Often we think of extreme weather events as monsoons or tornadoes and therefore something that the UK simply doesn’t have to worry about. However, recent weather events have had a significant impact on UK infrastructure, businesses and supply chains. Building climate resilience planning into businesses, both big and small, is crucial, as the accumulated cost can be huge, costing the UK economy hundreds of thousands.
Here, Bram Miller, Technical Director at Ramboll, and the company’s Principal Consultant, Sarah Winne, provide more insight into climate resilience and why it’s important for UK businesses to properly assess the risks posed by climate events.
A year of extremes
2018 was a year of extreme weather. We are in the midst of a prolonged spell of very hot weather, which is on the back of a long dry spell. This follows some of the heaviest snowfalls in many years, much later in the year than we would normally expect. The costs that events like these have on businesses are clear with some economic analysts estimating that this winter’s ‘beast from the east’ was likely the most costly weather event since 2010, according to The Guardian.
Those who are operating businesses, sites and equipment of all types must identify and manage the significant risks posed by extreme weather. For example, hot weather can be a problem for the welfare and safety of staff and customers, can reduce the efficiencies of plant and machinery or even render testing procedures as invalid. Heavy rainfall, on the other hand, can cause flooding, with clear dangers to people, property and equipment.
It is essential that processes and facilities are designed to be resilient and operate within realistic climatic parameters, whilst noting that the climate is changing and these parameters are often becoming more extreme. For example, in the UK we are already experiencing hotter, drier summers and more intense rainfall throughout the year, and these trends are predicted to carry on. Other parts of the world, such as sub-Saharan Africa, are recording very significant changes in their climate, with reliable seasons a thing of the past.

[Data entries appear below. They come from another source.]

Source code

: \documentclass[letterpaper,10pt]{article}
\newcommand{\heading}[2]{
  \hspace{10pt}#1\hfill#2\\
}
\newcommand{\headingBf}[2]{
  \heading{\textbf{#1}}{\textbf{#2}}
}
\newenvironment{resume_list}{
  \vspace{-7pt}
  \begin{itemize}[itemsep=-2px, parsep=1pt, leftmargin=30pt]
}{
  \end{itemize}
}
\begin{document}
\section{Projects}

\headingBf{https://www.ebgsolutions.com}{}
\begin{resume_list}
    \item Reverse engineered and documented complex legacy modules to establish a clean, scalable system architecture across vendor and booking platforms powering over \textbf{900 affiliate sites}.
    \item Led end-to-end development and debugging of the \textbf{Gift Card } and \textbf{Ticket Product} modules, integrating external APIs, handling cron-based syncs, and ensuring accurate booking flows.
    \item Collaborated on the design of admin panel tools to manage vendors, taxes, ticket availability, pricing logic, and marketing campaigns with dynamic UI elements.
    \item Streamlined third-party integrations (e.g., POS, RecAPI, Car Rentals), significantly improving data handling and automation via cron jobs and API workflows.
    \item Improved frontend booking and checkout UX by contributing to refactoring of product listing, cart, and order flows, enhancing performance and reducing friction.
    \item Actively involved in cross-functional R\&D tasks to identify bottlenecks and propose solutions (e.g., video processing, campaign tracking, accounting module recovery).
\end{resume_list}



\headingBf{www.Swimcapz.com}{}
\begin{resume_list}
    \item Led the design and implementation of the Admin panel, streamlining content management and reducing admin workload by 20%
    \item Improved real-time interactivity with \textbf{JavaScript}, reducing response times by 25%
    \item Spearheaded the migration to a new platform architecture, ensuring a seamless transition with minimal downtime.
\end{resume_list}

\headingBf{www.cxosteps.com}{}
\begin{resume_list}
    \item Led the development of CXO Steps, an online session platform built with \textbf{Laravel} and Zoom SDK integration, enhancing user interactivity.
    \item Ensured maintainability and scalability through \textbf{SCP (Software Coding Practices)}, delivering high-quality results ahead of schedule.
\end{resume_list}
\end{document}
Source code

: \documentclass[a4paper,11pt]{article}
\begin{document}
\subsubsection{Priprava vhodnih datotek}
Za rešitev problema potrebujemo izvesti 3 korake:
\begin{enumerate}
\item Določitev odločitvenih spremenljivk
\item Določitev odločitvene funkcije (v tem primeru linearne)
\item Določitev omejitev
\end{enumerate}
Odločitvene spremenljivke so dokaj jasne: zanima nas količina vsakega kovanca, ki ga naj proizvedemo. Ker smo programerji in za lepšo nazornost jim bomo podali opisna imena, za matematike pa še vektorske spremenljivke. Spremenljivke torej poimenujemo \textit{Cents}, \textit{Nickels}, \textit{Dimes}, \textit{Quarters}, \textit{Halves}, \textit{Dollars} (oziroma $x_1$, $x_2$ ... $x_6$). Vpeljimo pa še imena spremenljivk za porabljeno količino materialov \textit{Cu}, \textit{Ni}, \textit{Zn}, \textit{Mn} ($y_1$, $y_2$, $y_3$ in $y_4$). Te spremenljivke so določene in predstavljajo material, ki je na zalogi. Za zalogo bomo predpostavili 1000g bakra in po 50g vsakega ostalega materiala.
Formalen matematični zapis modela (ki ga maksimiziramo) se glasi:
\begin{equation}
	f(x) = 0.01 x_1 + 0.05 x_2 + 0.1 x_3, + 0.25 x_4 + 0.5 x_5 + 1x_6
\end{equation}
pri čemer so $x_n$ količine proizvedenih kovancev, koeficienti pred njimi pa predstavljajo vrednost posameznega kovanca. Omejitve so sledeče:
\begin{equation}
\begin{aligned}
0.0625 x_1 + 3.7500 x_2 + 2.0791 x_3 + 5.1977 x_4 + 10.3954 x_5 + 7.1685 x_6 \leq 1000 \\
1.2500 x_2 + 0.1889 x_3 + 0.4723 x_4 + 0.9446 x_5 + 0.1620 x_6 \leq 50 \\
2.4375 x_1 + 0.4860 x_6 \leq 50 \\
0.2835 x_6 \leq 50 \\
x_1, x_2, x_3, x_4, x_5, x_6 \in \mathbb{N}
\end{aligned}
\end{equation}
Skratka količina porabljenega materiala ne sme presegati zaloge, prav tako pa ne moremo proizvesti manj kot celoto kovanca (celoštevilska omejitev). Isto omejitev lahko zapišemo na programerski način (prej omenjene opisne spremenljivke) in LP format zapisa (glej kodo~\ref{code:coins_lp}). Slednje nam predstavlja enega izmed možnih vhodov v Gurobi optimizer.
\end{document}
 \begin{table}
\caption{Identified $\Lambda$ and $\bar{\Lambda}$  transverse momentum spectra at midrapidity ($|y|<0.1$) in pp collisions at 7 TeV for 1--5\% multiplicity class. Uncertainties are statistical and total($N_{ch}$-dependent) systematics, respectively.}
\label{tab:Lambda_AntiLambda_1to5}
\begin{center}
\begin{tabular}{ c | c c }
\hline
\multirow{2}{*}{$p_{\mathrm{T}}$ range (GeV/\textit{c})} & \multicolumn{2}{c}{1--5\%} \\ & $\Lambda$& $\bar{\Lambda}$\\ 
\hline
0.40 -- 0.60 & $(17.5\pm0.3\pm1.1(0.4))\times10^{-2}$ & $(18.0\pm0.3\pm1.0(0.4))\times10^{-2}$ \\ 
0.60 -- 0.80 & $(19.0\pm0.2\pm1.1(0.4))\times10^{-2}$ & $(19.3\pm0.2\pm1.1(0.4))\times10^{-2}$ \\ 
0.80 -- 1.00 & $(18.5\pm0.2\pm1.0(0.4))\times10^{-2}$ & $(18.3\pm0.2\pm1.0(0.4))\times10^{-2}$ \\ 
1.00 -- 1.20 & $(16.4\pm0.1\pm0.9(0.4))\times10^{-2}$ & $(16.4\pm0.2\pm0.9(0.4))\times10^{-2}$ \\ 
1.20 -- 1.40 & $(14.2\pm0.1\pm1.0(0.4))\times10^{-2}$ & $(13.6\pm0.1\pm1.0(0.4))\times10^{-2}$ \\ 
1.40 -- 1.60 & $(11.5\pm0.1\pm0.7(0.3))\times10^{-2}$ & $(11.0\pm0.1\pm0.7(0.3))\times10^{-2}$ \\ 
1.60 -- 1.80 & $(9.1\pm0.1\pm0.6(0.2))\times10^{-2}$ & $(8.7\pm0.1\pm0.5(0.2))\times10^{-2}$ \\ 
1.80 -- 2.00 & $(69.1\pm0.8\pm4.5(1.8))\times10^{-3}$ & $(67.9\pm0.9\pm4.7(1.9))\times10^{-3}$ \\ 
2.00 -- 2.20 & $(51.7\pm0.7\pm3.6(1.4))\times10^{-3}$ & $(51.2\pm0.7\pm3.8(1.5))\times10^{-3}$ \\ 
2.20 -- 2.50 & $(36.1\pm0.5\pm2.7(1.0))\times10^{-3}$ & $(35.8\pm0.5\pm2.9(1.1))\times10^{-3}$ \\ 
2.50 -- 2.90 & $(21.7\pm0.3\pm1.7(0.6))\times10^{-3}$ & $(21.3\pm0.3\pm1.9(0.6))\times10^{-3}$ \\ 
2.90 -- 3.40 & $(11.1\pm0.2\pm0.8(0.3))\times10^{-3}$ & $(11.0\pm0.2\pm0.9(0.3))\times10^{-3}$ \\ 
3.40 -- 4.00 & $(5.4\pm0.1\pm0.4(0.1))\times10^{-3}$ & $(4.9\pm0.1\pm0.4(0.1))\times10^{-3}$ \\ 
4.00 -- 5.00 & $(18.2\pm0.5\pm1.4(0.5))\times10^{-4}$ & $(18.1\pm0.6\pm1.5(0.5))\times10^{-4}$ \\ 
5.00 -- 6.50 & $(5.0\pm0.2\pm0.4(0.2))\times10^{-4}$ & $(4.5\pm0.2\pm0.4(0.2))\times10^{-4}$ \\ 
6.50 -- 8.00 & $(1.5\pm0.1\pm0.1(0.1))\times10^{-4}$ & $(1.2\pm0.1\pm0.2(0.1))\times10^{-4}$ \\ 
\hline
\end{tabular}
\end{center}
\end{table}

Those designing and operating engineering equipment and facilities need to ensure they are not caught out by current and future extreme weather, particularly taking account of design life. Any design life beyond about twenty years definitely warrants consideration of future as well as current conditions. Open-source advice is available from sources such as the UK Climate Projections website and The Met Office website to help identify the risks and establish the options to help manage them, whilst companies such as Ramboll offer tailored support to businesses.
It is also worth noting that, for some businesses, extreme weather and climate change may present an opportunity. For example, ever greater awareness and focus on climate might allow the chance to develop climate monitoring solutions. Businesses may also be viewed as early movers on climate change – those that improve their climate resilience and prepare for extreme weather events in advance could have a competitive advantage over others.
Whatever your attitude to climate change, the unseasonable weather in the UK this year clearly shows that this small island does not always live up to its rainy reputation. The case for preparing for more extreme weather is becoming increasingly convincing.